[Dataset entries]
- - -

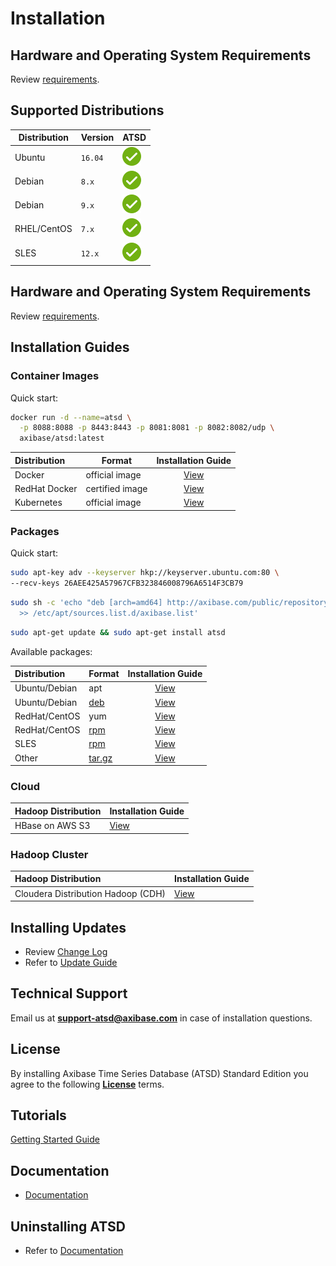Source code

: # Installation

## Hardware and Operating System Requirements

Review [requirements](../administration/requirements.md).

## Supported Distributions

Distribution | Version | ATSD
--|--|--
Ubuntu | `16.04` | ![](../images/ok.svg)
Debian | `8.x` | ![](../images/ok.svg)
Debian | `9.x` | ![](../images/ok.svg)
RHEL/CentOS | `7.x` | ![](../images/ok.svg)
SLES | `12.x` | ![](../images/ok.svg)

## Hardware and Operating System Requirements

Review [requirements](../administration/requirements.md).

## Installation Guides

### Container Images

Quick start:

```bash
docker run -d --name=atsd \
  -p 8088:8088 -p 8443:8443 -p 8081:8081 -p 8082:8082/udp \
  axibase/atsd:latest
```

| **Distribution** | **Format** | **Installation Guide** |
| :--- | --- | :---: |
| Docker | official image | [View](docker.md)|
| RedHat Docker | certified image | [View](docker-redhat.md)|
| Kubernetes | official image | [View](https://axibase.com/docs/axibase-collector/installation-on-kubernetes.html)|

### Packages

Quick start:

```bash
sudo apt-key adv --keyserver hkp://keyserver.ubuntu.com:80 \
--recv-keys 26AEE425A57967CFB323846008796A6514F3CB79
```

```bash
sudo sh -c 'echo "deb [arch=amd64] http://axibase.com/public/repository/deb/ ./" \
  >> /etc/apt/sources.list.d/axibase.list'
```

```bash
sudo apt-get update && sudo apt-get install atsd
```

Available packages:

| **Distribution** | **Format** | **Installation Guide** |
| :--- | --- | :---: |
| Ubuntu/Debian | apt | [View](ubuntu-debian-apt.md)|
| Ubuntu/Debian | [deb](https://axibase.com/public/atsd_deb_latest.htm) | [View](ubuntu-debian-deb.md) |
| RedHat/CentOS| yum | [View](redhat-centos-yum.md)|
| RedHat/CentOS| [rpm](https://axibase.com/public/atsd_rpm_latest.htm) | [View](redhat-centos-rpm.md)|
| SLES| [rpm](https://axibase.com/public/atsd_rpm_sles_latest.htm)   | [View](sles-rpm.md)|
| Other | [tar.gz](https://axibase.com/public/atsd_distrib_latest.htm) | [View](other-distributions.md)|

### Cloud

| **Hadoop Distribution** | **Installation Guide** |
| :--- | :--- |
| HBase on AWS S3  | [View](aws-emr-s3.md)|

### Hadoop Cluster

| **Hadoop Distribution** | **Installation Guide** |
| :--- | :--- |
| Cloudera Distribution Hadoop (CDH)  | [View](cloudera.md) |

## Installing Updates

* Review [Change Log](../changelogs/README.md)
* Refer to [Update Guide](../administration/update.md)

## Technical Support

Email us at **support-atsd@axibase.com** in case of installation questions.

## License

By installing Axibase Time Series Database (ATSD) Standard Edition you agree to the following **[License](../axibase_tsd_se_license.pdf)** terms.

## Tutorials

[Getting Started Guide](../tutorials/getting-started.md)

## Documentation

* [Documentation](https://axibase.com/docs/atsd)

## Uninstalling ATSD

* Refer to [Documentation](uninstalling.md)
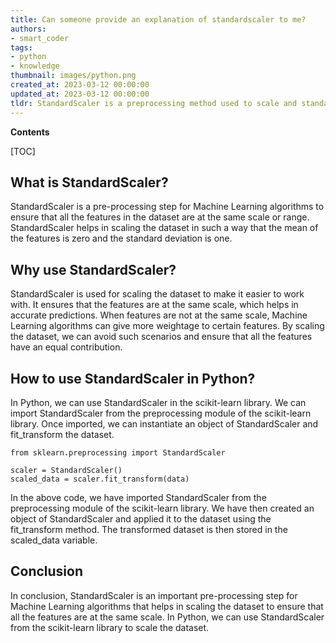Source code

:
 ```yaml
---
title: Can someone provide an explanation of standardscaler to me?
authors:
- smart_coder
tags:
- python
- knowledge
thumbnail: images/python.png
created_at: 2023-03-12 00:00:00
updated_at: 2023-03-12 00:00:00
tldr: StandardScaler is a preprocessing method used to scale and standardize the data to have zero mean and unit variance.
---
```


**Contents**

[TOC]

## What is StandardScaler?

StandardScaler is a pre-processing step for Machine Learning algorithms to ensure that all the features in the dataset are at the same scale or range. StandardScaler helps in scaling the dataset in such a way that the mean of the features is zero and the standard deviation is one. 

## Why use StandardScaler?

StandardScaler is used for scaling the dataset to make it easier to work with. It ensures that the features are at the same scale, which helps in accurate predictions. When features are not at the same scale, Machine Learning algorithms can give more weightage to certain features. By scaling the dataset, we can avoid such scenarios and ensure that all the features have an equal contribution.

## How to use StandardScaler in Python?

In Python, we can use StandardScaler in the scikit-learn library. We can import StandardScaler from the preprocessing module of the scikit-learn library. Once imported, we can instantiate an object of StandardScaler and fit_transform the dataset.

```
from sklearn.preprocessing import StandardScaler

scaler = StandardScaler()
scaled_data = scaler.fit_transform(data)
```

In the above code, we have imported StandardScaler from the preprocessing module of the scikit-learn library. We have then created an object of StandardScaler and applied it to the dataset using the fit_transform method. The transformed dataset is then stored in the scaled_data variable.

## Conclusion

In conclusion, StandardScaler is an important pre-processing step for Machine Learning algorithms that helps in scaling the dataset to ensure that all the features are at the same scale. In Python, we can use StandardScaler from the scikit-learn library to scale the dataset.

- - -

▶ **Task requirements**
Check each line of the data above for the string "RedHat", and copy the ones that have it.

▶ **Result**
| RedHat Docker | certified image | [View](docker-redhat.md)|
| RedHat/CentOS| yum | [View](redhat-centos-yum.md)|
| RedHat/CentOS| [rpm](https://axibase.com/public/atsd_rpm_latest.htm) | [View](redhat-centos-rpm.md)|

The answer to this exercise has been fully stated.